Restless and bored at my Grandma’s house, I picked up a magazine and began flipping through pages. I found weight loss tips and decorating ideas for the upcoming season, ads for cosmetics and inspirational stories about reunited families. There was nothing unusual or unexpected, until I set it down and saw the date. This magazine wasn’t current. In fact, it was several years old. And I hadn’t really noticed the whole time I was reading it.

It occured to me all of a sudden that these magazines basically followed the same formula month after month, year after year. And people (namely, my Grandma) kept buying them anyways and dog-earing the pages she intended to try. The fact that she liked getting the magazines over and over again, with their similar advice and product reviews, probably means that the advice they gave last month didn’t quite satisfy. It seems the key is to get people excited about the idea of following this advice, but to count on the fact that the advice won’t actually work all that well. If everyone lost 10 pounds last month, why would they need another article on the same subject next week?

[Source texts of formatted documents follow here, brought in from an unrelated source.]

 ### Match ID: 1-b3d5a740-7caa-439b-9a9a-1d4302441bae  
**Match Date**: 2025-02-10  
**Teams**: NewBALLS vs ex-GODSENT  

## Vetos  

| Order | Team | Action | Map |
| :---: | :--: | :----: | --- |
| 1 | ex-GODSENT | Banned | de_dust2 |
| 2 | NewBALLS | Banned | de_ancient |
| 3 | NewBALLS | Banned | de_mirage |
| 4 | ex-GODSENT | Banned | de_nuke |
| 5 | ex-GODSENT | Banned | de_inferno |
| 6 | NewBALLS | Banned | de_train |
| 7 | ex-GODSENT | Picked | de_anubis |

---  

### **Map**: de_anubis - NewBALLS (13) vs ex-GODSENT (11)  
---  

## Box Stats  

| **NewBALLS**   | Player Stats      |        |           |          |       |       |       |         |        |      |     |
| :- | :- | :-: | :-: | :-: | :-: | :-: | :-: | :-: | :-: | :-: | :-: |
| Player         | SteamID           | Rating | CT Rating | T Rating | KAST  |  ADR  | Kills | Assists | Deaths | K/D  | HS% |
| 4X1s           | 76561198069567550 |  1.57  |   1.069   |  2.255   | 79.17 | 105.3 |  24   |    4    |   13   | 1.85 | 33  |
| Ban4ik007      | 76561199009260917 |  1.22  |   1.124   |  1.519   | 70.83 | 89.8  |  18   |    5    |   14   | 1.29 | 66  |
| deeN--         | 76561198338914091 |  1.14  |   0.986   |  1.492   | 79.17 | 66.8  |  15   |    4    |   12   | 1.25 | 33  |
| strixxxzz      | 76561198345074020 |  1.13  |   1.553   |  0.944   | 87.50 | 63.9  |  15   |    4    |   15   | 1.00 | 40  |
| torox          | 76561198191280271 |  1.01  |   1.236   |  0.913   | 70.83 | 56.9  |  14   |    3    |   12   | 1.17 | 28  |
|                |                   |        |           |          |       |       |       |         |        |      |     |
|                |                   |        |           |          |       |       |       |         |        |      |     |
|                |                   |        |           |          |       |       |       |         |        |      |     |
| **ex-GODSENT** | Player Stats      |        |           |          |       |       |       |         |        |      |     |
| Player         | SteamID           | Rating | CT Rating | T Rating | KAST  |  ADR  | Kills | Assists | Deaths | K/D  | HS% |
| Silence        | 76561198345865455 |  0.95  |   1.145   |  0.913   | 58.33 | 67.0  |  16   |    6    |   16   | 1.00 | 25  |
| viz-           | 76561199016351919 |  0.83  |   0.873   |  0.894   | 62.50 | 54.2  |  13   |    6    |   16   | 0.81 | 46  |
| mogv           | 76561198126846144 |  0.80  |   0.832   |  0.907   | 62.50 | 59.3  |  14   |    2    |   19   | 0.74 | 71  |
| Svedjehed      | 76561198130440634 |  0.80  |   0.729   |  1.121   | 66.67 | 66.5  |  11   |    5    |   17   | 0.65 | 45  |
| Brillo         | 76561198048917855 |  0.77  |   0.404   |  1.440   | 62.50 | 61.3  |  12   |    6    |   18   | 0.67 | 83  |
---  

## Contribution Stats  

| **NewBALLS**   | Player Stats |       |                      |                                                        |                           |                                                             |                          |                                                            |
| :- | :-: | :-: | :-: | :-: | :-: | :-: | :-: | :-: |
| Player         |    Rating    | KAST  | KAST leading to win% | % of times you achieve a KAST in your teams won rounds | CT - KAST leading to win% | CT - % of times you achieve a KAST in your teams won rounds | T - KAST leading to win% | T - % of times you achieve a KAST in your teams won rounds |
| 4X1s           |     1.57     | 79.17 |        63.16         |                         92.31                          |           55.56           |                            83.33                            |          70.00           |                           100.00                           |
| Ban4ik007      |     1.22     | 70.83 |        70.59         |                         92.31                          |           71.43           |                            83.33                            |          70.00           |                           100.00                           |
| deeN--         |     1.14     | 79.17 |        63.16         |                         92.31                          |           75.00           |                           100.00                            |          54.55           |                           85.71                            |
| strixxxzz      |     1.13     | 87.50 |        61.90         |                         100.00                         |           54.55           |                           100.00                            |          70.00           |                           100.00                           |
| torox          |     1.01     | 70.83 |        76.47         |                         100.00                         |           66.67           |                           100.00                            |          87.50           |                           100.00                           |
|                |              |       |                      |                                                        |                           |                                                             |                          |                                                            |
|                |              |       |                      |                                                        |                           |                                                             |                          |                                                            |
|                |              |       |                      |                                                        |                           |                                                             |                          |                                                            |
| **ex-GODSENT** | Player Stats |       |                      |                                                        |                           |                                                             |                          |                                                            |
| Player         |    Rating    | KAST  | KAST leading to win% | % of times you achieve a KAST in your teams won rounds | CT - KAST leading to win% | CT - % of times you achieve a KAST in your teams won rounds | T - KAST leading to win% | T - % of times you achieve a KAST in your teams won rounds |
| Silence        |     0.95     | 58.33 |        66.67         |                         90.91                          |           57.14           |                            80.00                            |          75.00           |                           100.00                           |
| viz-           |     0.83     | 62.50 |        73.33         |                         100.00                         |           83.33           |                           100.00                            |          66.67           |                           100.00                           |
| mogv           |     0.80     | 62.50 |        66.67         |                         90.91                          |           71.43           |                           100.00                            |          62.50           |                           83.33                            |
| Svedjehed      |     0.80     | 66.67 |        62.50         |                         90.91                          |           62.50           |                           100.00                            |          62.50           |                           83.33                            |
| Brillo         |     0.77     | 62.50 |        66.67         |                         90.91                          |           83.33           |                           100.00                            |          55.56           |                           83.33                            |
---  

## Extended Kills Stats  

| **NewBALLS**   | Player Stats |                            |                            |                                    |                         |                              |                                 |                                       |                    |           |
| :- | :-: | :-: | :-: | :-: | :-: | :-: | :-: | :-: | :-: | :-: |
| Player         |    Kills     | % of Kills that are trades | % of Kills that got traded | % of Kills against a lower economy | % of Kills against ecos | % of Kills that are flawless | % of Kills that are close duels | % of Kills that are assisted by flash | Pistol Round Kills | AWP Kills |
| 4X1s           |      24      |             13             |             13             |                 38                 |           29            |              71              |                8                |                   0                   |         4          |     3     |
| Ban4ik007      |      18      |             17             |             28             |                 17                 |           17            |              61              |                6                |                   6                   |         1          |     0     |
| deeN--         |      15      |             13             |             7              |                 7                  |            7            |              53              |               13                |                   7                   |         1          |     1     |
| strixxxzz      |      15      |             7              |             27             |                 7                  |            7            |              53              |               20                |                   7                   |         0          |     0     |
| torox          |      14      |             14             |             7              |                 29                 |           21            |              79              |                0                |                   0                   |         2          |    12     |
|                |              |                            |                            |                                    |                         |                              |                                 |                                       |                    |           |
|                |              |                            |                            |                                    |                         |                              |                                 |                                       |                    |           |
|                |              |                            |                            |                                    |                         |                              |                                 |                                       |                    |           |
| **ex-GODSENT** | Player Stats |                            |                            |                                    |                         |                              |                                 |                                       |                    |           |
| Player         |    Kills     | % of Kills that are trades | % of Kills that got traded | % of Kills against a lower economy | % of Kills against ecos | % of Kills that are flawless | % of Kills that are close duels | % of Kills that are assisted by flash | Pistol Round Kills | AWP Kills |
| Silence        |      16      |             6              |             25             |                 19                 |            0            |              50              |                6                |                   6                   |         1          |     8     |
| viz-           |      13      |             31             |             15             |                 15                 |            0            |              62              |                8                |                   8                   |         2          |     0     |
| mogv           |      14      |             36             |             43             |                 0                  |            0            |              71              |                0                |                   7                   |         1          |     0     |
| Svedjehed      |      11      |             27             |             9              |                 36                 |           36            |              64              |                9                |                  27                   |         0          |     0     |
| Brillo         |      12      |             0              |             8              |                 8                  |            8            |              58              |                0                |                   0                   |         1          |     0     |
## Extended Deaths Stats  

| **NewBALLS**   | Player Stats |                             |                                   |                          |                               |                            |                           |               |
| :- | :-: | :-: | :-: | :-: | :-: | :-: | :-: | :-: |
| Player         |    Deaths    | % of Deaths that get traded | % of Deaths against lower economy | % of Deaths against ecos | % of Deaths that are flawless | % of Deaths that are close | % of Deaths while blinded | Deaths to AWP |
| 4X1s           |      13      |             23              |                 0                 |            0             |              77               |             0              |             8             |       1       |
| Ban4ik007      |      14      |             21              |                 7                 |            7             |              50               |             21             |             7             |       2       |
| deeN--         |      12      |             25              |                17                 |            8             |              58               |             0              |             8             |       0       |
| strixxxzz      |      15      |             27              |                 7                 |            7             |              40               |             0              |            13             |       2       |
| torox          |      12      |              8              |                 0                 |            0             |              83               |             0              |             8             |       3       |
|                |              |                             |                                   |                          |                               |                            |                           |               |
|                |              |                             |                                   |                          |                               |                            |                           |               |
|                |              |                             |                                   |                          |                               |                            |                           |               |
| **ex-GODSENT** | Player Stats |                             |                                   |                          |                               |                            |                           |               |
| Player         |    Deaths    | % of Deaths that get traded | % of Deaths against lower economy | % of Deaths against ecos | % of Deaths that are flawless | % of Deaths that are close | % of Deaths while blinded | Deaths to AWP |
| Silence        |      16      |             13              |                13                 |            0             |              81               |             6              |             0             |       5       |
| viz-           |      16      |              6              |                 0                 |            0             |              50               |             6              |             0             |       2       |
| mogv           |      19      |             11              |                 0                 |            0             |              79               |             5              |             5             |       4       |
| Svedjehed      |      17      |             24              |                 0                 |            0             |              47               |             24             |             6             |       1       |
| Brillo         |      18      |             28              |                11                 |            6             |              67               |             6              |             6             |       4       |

We are often tempted to put our hope in advice and inspiration that makes us feel hopeful or inspired in the moment but ultimately does not satisfy our deepest longings. We dog-ear the pages, certain these ideas will solve our problems. Instead, we find these solutions ineffective (or we fail to even try them), and we’re back again next month dog-earing similar pages of suggestions.

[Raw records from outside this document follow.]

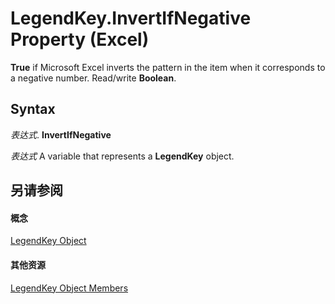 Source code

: 
# LegendKey.InvertIfNegative Property (Excel)

 **True** if Microsoft Excel inverts the pattern in the item when it corresponds to a negative number. Read/write **Boolean**.


## Syntax

 _表达式_. **InvertIfNegative**

 _表达式_ A variable that represents a **LegendKey** object.


## 另请参阅


#### 概念


[LegendKey Object](2d806a8f-2fed-e6f6-bb76-7339fa692cbb.md)
#### 其他资源


[LegendKey Object Members](http://msdn.microsoft.com/library/c6d7e301-0487-7b7a-047c-1faa88694971%28Office.15%29.aspx)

It’s not a crime to repackage familiar but ineffective advice and sell it every month to the same customers, but in 2 Peter 2 we see that false teachers offer a similar kind of dissatisfaction and their actions are condemned. Peter compares false teachers to “waterless springs” (2 Peter 2:17). You go to a spring to get water, but if you show up and discover there is no water, you will walk away still thirsty. You can return over and over, but your thirst will never be satisfied there. Like “mists driven by a storm,” false teachers are like clouds that darken the sky but do not provide rain (2 Peter 2:17). Jude 12-13 picks up the same imagery, calling false teachers “shepherds feeding themselves, waterless clouds, swept along by winds; fruitless trees in late autumn, twice dead, uprooted; wild waves of the sea, casting up the foam of their own shame; wandering stars.” These images evoke our senses as we imagine of the lack of water  and fruitfulness and light that characterizes false teaching.

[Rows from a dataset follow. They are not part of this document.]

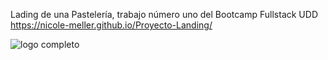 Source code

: Lading de una Pastelería, trabajo número uno del Bootcamp Fullstack UDD https://nicole-meller.github.io/Proyecto-Landing/

![logo completo](https://github.com/Nicole-Meller/Proyecto-Landing/assets/83424164/bbd62389-5048-4a94-a1a6-505d3f8a385a)

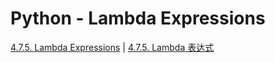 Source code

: # Python - Lambda Expressions

[4.7.5. Lambda Expressions](https://docs.python.org/3.7/tutorial/controlflow.html#lambda-expressions) | [4.7.5. Lambda 表达式](https://docs.python.org/zh-cn/3.7/tutorial/controlflow.html#lambda-expressions)

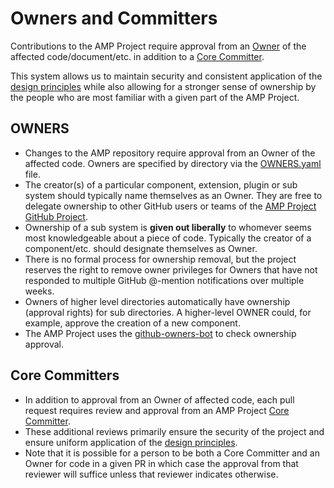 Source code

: # Owners and Committers

Contributions to the AMP Project require approval from an [Owner](#owners) of the affected code/document/etc. in addition to a [Core Committer](#core-committers).

This system allows us to maintain security and consistent application of the [design principles](../DESIGN_PRINCIPLES.md) while also allowing for a stronger sense of ownership by the people who are most familiar with a given part of the AMP Project.

## OWNERS

* Changes to the AMP repository require approval from an Owner of the affected code.  Owners are specified by directory via the [OWNERS.yaml](https://github.com/ampproject/amphtml/search?utf8=%E2%9C%93&q=filename%3AOWNERS.yaml&type=Code) file.
* The creator(s) of a particular component, extension, plugin or sub system should typically name themselves as an Owner.  They are free to delegate ownership to other GitHub users or teams of the [AMP Project GitHub Project](https://github.com/ampproject).
* Ownership of a sub system is **given out liberally** to whomever seems most knowledgeable about a piece of code. Typically the creator of a component/etc. should designate themselves as Owner.
* There is no formal process for ownership removal, but the project reserves the right to remove owner privileges for Owners that have not responded to multiple GitHub @-mention notifications over multiple weeks.
* Owners of higher level directories automatically have ownership (approval rights) for sub directories.  A higher-level OWNER could, for example, approve the creation of a new component.
* The AMP Project uses the [github-owners-bot](https://github.com/google/github-owners-bot) to check ownership approval.

## Core Committers

* In addition to approval from an Owner of affected code, each pull request requires review and approval from an AMP Project [Core Committer](../GOVERNANCE.md#core-committers).
* These additional reviews primarily ensure the security of the project and ensure uniform application of the [design principles](../DESIGN_PRINCIPLES.md).
* Note that it is possible for a person to be both a Core Committer and an Owner for code in a given PR in which case the approval from that reviewer will suffice unless that reviewer indicates otherwise.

Perhaps this is one of the more subtle ways to discover false teachers. Does his or her teaching refresh me with living water that satisfies? Or does this teaching leave me thirsty? One of the signs that the teaching you’re receiving is more about a moment of inspiration than the gospel is that you keep coming back for more. If you keep coming back for more inspiration, maybe the teaching you’re recieving doesn’t satisfy your thirst. We should be wary of these “waterless springs” and “mists (or clouds) driven by a storm” because their teaching “darkens counsel by words without knowledge” (Job 38:2). Looking again at the similar verses in Jude 12-13, we see that false teachers are “wandering stars, for whom the gloom of utter darkness has been reserved forever.” Their words may have darkened the light of truth, but ultimately “the gloom of utter darkness has been reserved” for them (2 Peter 2:17). Why settle for unsatisfying teaching when we have access to living water (John 4:14) and light that keeps us from walking in darkness (John 8:12)?